## EXCERPTED RECORDS

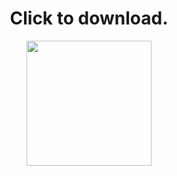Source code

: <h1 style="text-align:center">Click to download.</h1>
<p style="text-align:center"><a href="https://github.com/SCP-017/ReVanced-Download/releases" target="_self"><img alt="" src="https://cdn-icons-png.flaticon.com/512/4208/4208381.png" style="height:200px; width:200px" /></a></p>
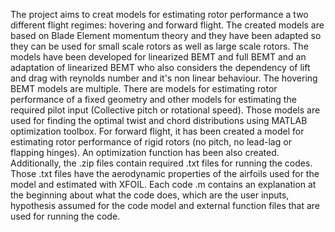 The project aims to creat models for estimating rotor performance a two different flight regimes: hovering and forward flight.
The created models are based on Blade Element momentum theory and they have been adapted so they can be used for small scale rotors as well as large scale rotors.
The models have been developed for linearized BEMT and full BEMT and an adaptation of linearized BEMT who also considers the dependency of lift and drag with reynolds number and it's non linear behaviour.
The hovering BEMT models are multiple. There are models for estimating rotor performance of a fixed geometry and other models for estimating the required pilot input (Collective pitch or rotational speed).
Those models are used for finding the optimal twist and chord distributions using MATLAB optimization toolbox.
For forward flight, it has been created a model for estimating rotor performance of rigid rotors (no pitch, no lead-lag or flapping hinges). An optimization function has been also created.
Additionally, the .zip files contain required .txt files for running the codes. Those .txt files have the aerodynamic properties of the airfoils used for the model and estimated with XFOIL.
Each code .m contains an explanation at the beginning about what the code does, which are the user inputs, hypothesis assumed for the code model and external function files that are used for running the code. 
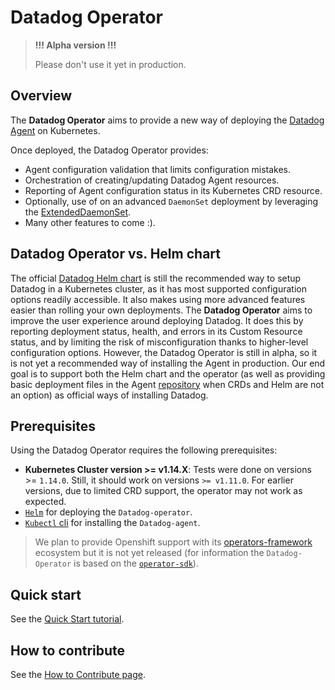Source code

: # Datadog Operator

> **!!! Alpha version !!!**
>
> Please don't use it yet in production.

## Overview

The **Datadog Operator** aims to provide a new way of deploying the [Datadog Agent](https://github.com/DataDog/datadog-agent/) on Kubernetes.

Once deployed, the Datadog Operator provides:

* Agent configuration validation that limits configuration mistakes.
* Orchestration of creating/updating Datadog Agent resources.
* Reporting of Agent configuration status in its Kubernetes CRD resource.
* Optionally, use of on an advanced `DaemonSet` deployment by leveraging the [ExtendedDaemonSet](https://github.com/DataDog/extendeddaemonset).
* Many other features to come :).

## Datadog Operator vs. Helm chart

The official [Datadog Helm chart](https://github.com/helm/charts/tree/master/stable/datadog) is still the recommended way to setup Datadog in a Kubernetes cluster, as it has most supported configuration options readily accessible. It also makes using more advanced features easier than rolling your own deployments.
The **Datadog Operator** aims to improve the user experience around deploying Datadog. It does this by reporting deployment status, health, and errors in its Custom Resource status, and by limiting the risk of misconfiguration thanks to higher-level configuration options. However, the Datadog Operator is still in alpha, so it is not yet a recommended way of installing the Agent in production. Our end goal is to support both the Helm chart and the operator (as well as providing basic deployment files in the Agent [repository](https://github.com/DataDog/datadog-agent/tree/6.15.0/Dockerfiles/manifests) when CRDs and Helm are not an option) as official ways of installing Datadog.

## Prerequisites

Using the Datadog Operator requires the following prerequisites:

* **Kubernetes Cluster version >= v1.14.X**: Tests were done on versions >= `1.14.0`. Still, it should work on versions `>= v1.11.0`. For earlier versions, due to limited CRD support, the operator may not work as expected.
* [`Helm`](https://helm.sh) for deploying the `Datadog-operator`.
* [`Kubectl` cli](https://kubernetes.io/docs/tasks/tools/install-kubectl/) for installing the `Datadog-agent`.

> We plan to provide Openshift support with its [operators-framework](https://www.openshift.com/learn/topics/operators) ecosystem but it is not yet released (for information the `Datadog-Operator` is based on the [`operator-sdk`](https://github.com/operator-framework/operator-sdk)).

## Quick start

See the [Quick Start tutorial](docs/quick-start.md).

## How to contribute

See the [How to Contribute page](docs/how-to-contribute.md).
...
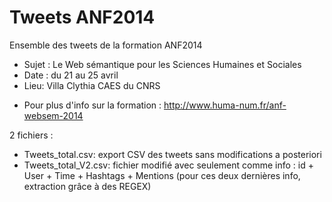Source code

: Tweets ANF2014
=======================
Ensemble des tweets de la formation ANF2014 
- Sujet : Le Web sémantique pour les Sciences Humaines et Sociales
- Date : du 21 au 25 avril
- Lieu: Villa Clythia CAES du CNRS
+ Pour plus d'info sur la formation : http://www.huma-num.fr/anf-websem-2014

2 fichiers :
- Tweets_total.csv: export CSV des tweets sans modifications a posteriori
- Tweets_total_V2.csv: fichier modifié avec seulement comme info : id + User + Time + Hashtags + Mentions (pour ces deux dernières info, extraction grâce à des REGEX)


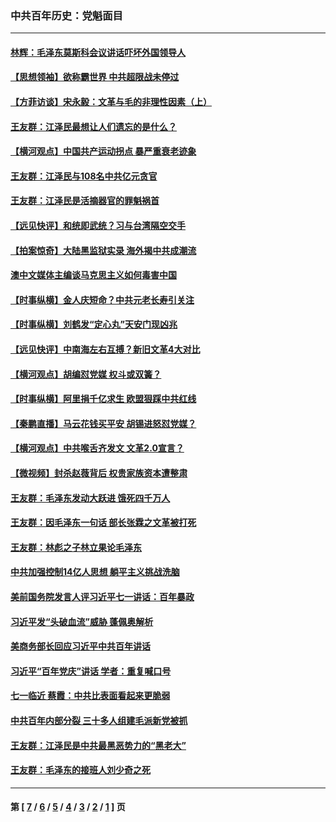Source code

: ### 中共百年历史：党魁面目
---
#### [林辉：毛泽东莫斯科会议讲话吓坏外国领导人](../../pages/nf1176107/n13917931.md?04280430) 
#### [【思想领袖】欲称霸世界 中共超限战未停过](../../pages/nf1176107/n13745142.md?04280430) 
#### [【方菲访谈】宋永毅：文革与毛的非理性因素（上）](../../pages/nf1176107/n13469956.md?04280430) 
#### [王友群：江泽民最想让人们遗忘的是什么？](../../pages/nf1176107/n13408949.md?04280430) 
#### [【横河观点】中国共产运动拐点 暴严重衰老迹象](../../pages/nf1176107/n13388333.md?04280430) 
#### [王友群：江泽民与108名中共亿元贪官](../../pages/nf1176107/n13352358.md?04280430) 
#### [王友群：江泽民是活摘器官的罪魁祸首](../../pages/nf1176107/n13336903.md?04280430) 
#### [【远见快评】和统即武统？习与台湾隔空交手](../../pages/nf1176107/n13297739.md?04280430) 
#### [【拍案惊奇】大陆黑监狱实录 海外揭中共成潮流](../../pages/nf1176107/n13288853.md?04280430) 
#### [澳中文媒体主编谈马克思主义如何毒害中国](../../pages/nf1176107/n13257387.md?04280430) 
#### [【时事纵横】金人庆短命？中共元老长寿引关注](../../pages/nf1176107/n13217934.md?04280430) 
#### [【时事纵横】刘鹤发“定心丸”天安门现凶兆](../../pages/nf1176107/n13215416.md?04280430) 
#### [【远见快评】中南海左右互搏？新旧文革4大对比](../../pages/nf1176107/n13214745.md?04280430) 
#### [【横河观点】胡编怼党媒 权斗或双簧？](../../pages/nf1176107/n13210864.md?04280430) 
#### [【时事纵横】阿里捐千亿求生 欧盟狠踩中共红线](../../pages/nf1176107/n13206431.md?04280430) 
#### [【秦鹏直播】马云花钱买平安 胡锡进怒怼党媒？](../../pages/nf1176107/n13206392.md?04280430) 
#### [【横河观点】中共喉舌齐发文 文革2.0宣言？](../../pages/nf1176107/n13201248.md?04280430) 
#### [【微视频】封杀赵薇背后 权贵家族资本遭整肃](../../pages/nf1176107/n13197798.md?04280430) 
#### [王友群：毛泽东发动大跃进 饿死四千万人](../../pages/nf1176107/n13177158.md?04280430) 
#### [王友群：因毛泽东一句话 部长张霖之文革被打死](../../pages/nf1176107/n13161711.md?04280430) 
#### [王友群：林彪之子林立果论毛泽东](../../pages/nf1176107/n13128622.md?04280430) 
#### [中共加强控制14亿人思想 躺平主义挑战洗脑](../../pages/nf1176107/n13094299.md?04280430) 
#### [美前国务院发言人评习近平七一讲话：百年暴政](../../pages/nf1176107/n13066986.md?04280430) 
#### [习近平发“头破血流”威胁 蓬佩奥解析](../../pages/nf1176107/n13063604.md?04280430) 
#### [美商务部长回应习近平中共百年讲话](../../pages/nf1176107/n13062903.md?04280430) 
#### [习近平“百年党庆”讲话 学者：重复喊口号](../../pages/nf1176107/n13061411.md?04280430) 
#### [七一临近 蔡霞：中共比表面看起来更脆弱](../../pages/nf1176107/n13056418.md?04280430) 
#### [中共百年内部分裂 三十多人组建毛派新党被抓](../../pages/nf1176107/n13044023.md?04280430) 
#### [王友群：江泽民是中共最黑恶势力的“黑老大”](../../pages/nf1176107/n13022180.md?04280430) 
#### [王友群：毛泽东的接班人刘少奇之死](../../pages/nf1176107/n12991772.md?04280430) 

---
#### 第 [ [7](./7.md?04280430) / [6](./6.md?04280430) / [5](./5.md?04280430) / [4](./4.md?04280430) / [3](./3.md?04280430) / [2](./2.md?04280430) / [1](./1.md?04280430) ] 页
==
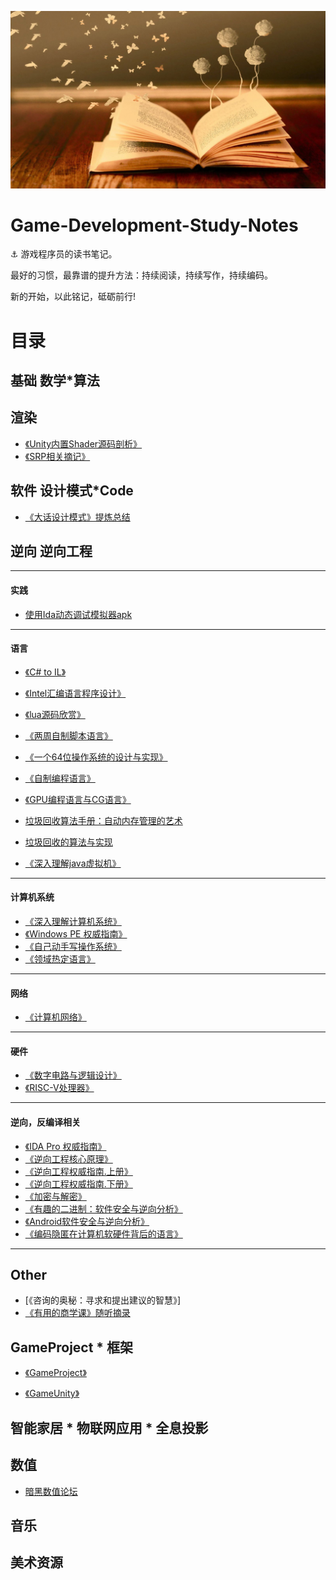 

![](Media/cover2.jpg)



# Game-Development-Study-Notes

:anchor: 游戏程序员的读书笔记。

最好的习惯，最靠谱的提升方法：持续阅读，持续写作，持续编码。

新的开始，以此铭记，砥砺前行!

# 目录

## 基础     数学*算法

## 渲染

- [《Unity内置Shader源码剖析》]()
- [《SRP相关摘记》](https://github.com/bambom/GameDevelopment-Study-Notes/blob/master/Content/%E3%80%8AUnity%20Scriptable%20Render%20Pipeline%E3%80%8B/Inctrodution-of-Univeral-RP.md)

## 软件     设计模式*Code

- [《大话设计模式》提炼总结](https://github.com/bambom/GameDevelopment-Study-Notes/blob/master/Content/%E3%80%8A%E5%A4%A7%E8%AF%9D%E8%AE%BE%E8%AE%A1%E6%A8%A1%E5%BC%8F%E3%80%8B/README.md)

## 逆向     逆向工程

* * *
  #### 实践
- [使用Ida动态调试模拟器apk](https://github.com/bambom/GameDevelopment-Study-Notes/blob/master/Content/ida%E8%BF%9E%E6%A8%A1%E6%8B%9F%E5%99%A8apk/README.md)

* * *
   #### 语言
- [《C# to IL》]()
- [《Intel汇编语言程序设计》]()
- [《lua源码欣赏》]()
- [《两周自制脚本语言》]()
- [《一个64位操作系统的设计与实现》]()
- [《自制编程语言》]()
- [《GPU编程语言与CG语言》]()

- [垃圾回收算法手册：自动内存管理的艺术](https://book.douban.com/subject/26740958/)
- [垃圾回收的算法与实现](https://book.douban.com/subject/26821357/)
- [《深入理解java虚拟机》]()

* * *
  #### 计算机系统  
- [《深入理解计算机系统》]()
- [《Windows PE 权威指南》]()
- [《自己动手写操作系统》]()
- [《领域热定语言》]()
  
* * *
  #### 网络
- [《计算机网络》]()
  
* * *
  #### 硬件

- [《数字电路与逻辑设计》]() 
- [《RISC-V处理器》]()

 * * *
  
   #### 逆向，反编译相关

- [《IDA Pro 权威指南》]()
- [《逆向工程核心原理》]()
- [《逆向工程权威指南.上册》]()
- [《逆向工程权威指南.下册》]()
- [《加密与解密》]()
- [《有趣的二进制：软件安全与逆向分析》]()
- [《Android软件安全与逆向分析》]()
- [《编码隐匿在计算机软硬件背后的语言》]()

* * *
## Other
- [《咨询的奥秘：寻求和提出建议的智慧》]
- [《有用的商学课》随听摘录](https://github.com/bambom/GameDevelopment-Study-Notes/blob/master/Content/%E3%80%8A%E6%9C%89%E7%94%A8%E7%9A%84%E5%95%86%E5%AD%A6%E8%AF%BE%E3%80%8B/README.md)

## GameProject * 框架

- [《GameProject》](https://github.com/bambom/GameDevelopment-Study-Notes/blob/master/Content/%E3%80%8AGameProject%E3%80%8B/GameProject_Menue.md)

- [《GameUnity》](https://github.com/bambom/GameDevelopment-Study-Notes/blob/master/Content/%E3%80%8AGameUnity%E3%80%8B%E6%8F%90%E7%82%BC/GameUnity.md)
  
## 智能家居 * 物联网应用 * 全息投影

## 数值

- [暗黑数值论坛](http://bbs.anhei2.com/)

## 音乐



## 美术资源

## ACTIVITY
Among the records above, extract exactly the lines from the line with "#### [美前国务院发言人" to the line with "#### 第 [ [7](./7.md?04280430)", both lines included, and leave out the rest.

## EXERCISE RESULT
#### [美前国务院发言人评习近平七一讲话：百年暴政](../../pages/nf1176107/n13066986.md?04280430) 
#### [习近平发“头破血流”威胁 蓬佩奥解析](../../pages/nf1176107/n13063604.md?04280430) 
#### [美商务部长回应习近平中共百年讲话](../../pages/nf1176107/n13062903.md?04280430) 
#### [习近平“百年党庆”讲话 学者：重复喊口号](../../pages/nf1176107/n13061411.md?04280430) 
#### [七一临近 蔡霞：中共比表面看起来更脆弱](../../pages/nf1176107/n13056418.md?04280430) 
#### [中共百年内部分裂 三十多人组建毛派新党被抓](../../pages/nf1176107/n13044023.md?04280430) 
#### [王友群：江泽民是中共最黑恶势力的“黑老大”](../../pages/nf1176107/n13022180.md?04280430) 
#### [王友群：毛泽东的接班人刘少奇之死](../../pages/nf1176107/n12991772.md?04280430) 

---
#### 第 [ [7](./7.md?04280430) / [6](./6.md?04280430) / [5](./5.md?04280430) / [4](./4.md?04280430) / [3](./3.md?04280430) / [2](./2.md?04280430) / [1](./1.md?04280430) ] 页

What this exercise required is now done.